Queues can only be used in a channel named "queues". Only one queue can be active at a time, in the future maybe have a list of queue IDs to support multiple queues at once. This can be done by passing another parameter ID when calling the command and storing the queue by the created ID rather than the embed message ID. Then you could join a queue by /joinq instead.

createq

This physically creates the queue by taking in the size of each team, and how many teams to create.

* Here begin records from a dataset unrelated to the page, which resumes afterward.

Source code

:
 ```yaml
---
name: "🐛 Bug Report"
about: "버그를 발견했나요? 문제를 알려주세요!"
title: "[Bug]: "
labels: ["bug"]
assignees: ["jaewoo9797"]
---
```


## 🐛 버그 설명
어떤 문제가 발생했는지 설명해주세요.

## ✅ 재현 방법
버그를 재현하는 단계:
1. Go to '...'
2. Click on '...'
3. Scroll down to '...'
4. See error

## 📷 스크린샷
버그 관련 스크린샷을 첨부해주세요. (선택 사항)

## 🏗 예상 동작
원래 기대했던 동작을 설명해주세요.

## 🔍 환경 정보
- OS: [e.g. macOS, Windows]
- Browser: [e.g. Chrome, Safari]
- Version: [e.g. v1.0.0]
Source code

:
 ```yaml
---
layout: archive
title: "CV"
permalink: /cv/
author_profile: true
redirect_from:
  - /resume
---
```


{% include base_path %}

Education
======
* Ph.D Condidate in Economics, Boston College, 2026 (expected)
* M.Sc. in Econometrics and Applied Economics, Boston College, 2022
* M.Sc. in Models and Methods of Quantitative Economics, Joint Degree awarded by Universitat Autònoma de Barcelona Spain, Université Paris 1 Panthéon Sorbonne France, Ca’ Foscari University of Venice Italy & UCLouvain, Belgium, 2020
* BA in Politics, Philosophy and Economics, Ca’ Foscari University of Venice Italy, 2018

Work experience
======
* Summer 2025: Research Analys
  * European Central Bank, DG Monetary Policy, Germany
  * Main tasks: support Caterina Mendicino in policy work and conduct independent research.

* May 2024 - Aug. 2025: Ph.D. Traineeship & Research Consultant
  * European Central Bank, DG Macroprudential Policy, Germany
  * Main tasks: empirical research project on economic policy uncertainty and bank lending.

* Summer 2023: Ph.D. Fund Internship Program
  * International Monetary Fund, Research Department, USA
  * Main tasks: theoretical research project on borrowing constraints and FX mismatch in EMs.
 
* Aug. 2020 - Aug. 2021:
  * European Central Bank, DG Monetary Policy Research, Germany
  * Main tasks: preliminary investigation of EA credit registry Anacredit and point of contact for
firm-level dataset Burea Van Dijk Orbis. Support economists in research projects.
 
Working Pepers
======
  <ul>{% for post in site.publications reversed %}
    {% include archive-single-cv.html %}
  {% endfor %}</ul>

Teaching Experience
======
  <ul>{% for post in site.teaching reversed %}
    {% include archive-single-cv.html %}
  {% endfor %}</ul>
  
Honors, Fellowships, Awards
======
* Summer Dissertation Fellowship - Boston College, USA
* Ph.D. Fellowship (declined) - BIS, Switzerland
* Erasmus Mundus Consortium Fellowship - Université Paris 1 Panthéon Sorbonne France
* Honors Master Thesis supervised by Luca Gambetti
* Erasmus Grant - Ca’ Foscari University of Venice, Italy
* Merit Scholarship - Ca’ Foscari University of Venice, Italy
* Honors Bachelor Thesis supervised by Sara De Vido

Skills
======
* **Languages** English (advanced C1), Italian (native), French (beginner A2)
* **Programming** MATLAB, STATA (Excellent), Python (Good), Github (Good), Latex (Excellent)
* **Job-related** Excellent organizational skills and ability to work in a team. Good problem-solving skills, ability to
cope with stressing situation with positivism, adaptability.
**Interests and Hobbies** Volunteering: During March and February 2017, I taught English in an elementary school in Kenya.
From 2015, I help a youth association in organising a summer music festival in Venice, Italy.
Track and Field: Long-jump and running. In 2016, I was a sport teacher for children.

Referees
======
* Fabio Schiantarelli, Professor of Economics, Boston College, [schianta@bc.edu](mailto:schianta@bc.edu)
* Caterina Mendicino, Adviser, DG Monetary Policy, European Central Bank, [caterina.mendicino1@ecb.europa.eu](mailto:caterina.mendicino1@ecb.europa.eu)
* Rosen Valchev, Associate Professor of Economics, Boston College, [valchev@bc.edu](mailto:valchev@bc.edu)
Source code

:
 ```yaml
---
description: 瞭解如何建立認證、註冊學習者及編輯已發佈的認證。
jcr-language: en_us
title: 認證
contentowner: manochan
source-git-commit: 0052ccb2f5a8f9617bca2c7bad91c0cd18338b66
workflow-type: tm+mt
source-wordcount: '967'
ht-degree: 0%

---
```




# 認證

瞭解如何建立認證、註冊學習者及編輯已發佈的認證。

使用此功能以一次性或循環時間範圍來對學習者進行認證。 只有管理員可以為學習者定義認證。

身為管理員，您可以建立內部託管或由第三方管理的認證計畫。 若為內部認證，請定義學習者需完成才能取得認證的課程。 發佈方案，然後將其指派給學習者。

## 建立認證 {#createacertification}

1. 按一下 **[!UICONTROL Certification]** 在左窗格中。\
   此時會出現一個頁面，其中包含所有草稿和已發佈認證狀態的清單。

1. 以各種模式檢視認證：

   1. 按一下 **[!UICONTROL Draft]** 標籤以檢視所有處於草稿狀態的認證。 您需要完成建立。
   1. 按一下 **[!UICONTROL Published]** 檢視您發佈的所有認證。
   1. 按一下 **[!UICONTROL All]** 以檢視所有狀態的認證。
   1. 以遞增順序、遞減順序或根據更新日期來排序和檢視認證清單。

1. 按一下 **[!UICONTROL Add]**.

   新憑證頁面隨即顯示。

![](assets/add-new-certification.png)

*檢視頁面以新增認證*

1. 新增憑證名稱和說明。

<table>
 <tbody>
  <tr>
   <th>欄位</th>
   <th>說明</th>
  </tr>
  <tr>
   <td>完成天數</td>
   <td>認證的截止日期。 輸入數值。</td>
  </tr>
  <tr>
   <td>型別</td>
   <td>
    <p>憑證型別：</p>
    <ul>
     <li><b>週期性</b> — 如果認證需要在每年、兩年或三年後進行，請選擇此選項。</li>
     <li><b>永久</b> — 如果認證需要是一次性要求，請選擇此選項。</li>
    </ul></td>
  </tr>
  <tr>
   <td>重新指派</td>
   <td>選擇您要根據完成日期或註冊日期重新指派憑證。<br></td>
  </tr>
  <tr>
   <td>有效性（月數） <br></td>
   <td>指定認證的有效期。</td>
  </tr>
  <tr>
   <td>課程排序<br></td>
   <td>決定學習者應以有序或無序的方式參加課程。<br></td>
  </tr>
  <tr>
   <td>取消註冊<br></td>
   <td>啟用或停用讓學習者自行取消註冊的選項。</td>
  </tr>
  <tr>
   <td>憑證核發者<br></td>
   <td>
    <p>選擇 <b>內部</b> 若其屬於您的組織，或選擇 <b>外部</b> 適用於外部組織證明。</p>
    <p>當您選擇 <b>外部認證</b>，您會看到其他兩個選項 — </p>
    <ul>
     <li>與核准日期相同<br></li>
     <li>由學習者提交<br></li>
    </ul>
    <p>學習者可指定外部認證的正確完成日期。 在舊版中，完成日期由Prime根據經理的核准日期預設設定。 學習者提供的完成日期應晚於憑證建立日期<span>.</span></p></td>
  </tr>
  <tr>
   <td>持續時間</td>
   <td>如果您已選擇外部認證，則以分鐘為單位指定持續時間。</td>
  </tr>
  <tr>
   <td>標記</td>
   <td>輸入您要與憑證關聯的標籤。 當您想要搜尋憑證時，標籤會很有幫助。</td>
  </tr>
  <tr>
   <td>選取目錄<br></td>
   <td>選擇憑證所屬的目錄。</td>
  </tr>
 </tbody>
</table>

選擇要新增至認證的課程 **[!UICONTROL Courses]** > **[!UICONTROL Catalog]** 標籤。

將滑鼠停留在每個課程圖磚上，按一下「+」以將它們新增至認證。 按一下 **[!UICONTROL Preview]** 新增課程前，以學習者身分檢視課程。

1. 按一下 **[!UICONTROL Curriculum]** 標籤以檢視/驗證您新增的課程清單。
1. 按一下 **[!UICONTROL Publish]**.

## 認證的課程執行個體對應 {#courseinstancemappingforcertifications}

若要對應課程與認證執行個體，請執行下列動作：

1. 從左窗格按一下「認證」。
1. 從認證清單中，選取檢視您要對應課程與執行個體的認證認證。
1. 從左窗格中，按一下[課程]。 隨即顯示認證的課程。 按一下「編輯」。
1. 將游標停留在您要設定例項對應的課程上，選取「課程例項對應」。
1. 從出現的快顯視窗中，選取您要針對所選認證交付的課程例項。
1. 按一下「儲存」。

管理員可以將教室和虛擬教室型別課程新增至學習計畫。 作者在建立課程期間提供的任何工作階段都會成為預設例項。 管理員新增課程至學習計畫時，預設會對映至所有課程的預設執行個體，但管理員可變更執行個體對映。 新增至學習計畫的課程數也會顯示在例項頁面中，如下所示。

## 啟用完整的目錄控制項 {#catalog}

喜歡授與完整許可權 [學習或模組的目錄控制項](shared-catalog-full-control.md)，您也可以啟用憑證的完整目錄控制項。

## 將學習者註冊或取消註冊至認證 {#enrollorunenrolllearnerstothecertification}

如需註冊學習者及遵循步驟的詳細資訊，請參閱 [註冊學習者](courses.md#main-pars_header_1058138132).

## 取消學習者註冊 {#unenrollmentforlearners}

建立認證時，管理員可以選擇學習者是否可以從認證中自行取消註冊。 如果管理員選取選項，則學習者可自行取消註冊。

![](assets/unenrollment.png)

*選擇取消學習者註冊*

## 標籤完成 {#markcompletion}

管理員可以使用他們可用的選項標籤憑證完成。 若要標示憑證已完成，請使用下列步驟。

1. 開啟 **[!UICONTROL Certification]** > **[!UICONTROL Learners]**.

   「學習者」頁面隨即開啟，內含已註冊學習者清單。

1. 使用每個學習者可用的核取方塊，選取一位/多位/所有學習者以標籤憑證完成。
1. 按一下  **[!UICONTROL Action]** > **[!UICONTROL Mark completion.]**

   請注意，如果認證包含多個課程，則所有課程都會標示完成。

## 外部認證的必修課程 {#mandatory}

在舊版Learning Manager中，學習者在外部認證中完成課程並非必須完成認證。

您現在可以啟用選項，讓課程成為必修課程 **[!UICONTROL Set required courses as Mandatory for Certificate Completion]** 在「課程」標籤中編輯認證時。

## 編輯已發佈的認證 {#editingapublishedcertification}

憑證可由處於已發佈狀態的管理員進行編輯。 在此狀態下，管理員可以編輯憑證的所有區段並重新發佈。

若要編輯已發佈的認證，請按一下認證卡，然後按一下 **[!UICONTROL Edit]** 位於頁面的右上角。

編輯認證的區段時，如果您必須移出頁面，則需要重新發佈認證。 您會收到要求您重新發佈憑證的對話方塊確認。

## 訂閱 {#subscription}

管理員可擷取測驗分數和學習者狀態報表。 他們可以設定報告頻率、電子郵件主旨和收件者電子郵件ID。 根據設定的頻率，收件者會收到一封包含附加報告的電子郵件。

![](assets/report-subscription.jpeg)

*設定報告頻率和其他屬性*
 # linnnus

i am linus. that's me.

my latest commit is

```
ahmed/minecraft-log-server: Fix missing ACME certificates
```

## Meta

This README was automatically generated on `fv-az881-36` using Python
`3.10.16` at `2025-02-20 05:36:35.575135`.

Both parameters must be passed, and be integer values. It returns by creating an embedded message in the "queues" channel. This message will be further updated as people join and leave the queue. It will be deleted if endq is used.

Usage: /createq

endq

Simply ends the current queue by deleting the embedded message and setting StocktonClient.queue to null.

Usage: /endq

joinq

This lets a user join the current queue. It adds them to the list of users, and then updates the embedded queue message to display them in the queue.

Usage: /joinq

leaveq

Allows a user that previously joined the queue to leave it. It removes them from the list of users and updates the embedded queue message.

Usage: /leaveq

getq

This randomizes teams from the players in the current queue and sends a list of each team in the "queues" channel.

Usage: /getq

Metrics

main.py Metrics.py

server_stats

This sends calendar heat maps to the user. The blue heat map represents when users join the discord server. The green heat map represents when the @StocktonEsports twitter account tweets. The heat maps are created using this answer on stack overflow. The discord data is collected by parsing through the members in the server and viewing their joined date. The twitter data is collected using tweepy which is a python wrapper for the Twitter API.

Usage: /server_stats

server_activity

All this does is parse through each text channel in the server and keep a tally of how many times each user sends a message. It prints the list out to console and it's kind of trivial.

Usage: /server_activity

Admin Controls

set_send_link

To see the code for this setting see the Game Statistics section

This sets a setting to send the stats link along with the stats when they get sent to a user. It is only for statistics related to games themselves. This is so that they could easily view the page the stats came from as well as get a more in depth view.

Usage: /set_send_link

kill

main.py

This closes the bots connection with Discord. Essentially just turns it off.